Help Determining an Appropriate OAR and Terminal Exit Cap Spread
So the title kind of says it all. I know a typical spread is usually about 50-bps. However, I was curious as to if someone could kind of give a high-level overview of some scenarios that might warrant a 25-bps spread, or a 75-bps spread.
FYI, I'm an analyst at valuation/advisory firm.
Any insight would be greatly appreciated.
The biggest one to keep in mind is the deal related risk - given your 50 bps spread I am assuming this is stabilized, core product. As you move further up the risk spectrum into value add and opportunistic/development deals that spread increases to account for the additional risk you are taking on as the buyer.

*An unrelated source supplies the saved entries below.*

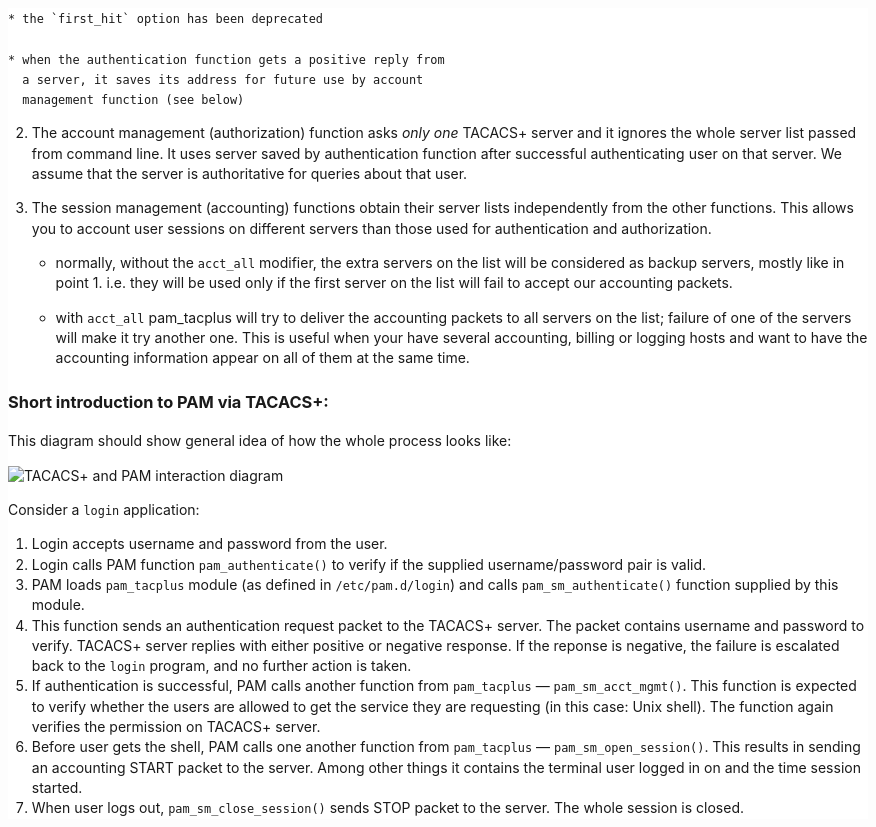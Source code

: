 	* the `first_hit` option has been deprecated

	* when the authentication function gets a positive reply from
	  a server, it saves its address for future use by account
	  management function (see below)

2. The account management (authorization) function asks *only one*
TACACS+ server and it ignores the whole server list passed from command
line. It uses server saved by authentication function after successful
authenticating user on that server. We assume that the server is
authoritative for queries about that user.

3. The session management (accounting) functions obtain their server lists
independently from the other functions. This allows you to account user
sessions on different servers than those used for authentication and
authorization.

	* normally, without the `acct_all` modifier, the extra servers
	  on the list will be considered as backup servers, mostly like
	  in point 1. i.e. they will be used only if the first server
	  on the list will fail to accept our accounting packets.

	* with `acct_all` pam_tacplus will try to deliver the accounting
	  packets to all servers on the list; failure of one of the servers
	  will make it try another one. This is useful when your have several accounting, billing or
	  logging hosts and want to have the accounting information appear
	  on all of them at the same time.


### Short introduction to PAM via TACACS+:

This diagram should show general idea of how the whole process looks like:

![TACACS+ and PAM interaction diagram](doc/diagram.svg)

Consider a `login` application:

1. Login accepts username and password from the user.
2. Login calls PAM function `pam_authenticate()` to verify if the
   supplied username/password pair is valid.
3. PAM loads `pam_tacplus` module (as defined in `/etc/pam.d/login`)
   and calls `pam_sm_authenticate()` function supplied by this module.
4. This function sends an authentication request packet to the TACACS+ server.
   The packet contains username and password to verify. TACACS+ server
   replies with either positive or negative response. If the reponse
   is negative, the failure is escalated back to the `login` program,
   and no further action is taken.
5. If authentication is successful, PAM calls another function
   from `pam_tacplus` &mdash; `pam_sm_acct_mgmt()`.
   This function is expected to verify whether the users are allowed
   to get the service they are requesting (in this case: Unix shell).
   The function again verifies the permission on TACACS+ server.
6. Before user gets the shell, PAM calls one another function from
   `pam_tacplus` &mdash; `pam_sm_open_session()`. This results in sending an
   accounting START packet to the server. Among other things it contains
   the terminal user logged in on and the time session started.
7. When user logs out, `pam_sm_close_session()` sends STOP packet to the
   server. The whole session is closed.

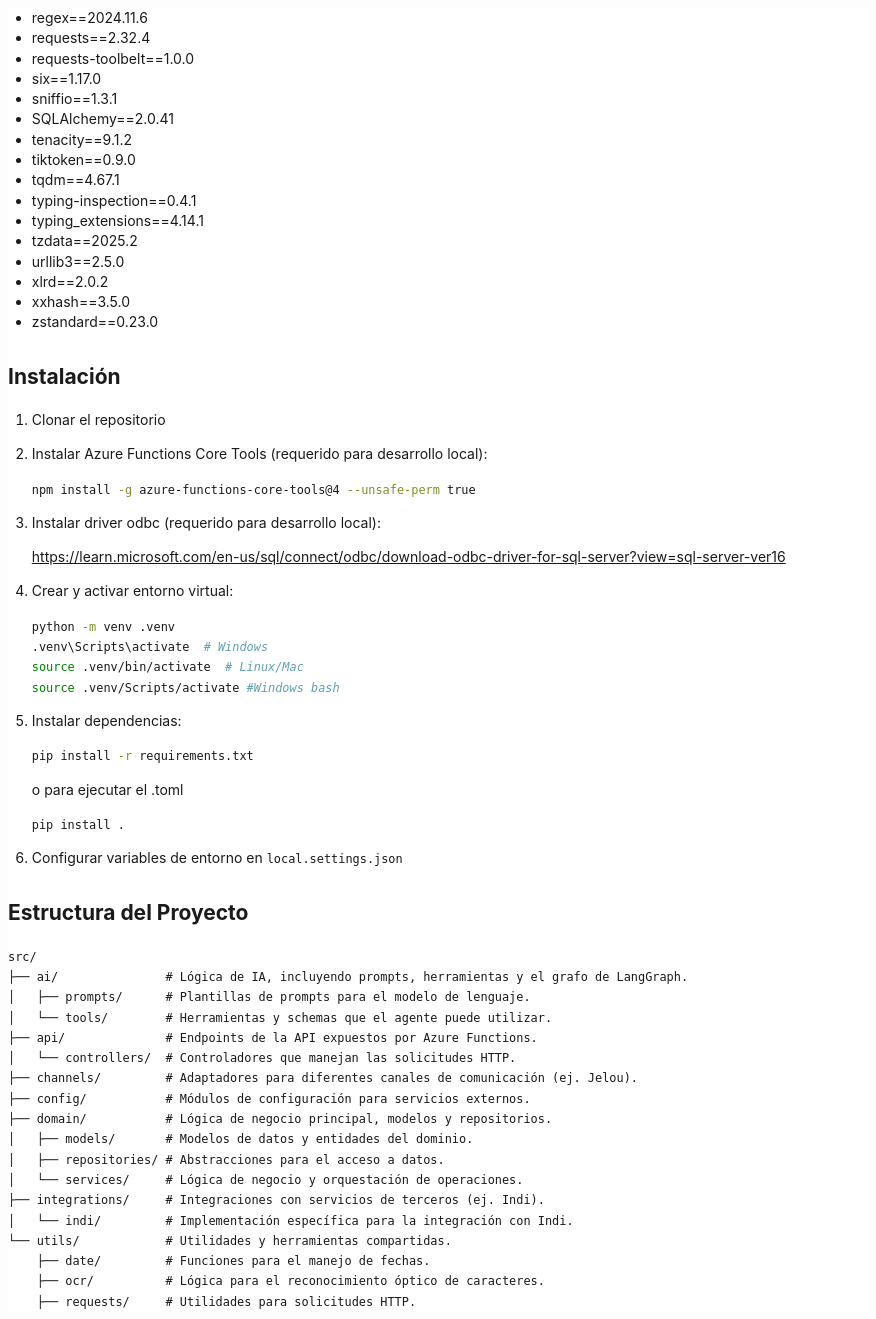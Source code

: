 - regex==2024.11.6
- requests==2.32.4
- requests-toolbelt==1.0.0
- six==1.17.0
- sniffio==1.3.1
- SQLAlchemy==2.0.41
- tenacity==9.1.2
- tiktoken==0.9.0
- tqdm==4.67.1
- typing-inspection==0.4.1
- typing_extensions==4.14.1
- tzdata==2025.2
- urllib3==2.5.0
- xlrd==2.0.2
- xxhash==3.5.0
- zstandard==0.23.0

## Instalación
1. Clonar el repositorio
2. Instalar Azure Functions Core Tools (requerido para desarrollo local):
   ```bash
   npm install -g azure-functions-core-tools@4 --unsafe-perm true
   ```
3. Instalar driver odbc (requerido para desarrollo local):

   https://learn.microsoft.com/en-us/sql/connect/odbc/download-odbc-driver-for-sql-server?view=sql-server-ver16

4. Crear y activar entorno virtual:
   ```bash
   python -m venv .venv
   .venv\Scripts\activate  # Windows
   source .venv/bin/activate  # Linux/Mac
   source .venv/Scripts/activate #Windows bash
   ```
5. Instalar dependencias:
   ```bash
   pip install -r requirements.txt
   ```
   o para ejecutar el .toml
   ```bash
   pip install .
   ```
6. Configurar variables de entorno en `local.settings.json`

## Estructura del Proyecto
```
src/
├── ai/               # Lógica de IA, incluyendo prompts, herramientas y el grafo de LangGraph.
│   ├── prompts/      # Plantillas de prompts para el modelo de lenguaje.
│   └── tools/        # Herramientas y schemas que el agente puede utilizar.
├── api/              # Endpoints de la API expuestos por Azure Functions.
│   └── controllers/  # Controladores que manejan las solicitudes HTTP.
├── channels/         # Adaptadores para diferentes canales de comunicación (ej. Jelou).
├── config/           # Módulos de configuración para servicios externos.
├── domain/           # Lógica de negocio principal, modelos y repositorios.
│   ├── models/       # Modelos de datos y entidades del dominio.
│   ├── repositories/ # Abstracciones para el acceso a datos.
│   └── services/     # Lógica de negocio y orquestación de operaciones.
├── integrations/     # Integraciones con servicios de terceros (ej. Indi).
│   └── indi/         # Implementación específica para la integración con Indi.
└── utils/            # Utilidades y herramientas compartidas.
    ├── date/         # Funciones para el manejo de fechas.
    ├── ocr/          # Lógica para el reconocimiento óptico de caracteres.
    ├── requests/     # Utilidades para solicitudes HTTP.
```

Several other reasons besides that which would drive a higher spread include future buyers’ view of the market and projected interest rate movement. If there is a clear, demonstrable trend that the city/region will stay on a continued strong growth path then buyers will likely be willing to pay more for those properties relative to today’s conditions.
Financing costs come into play if there is a strong indication in the future that interest rates will go down. Buyers will be willing to pay more for properties as they can usually obtain more leverage and pay less while maintaining their cash on cash returns.
Keep in mind that I am interpreting your question as to why exit cap rates would tighten in the future (getting reduced resulting in higher sale prices) thus expanding the spread - not why you would pay less going into the deal.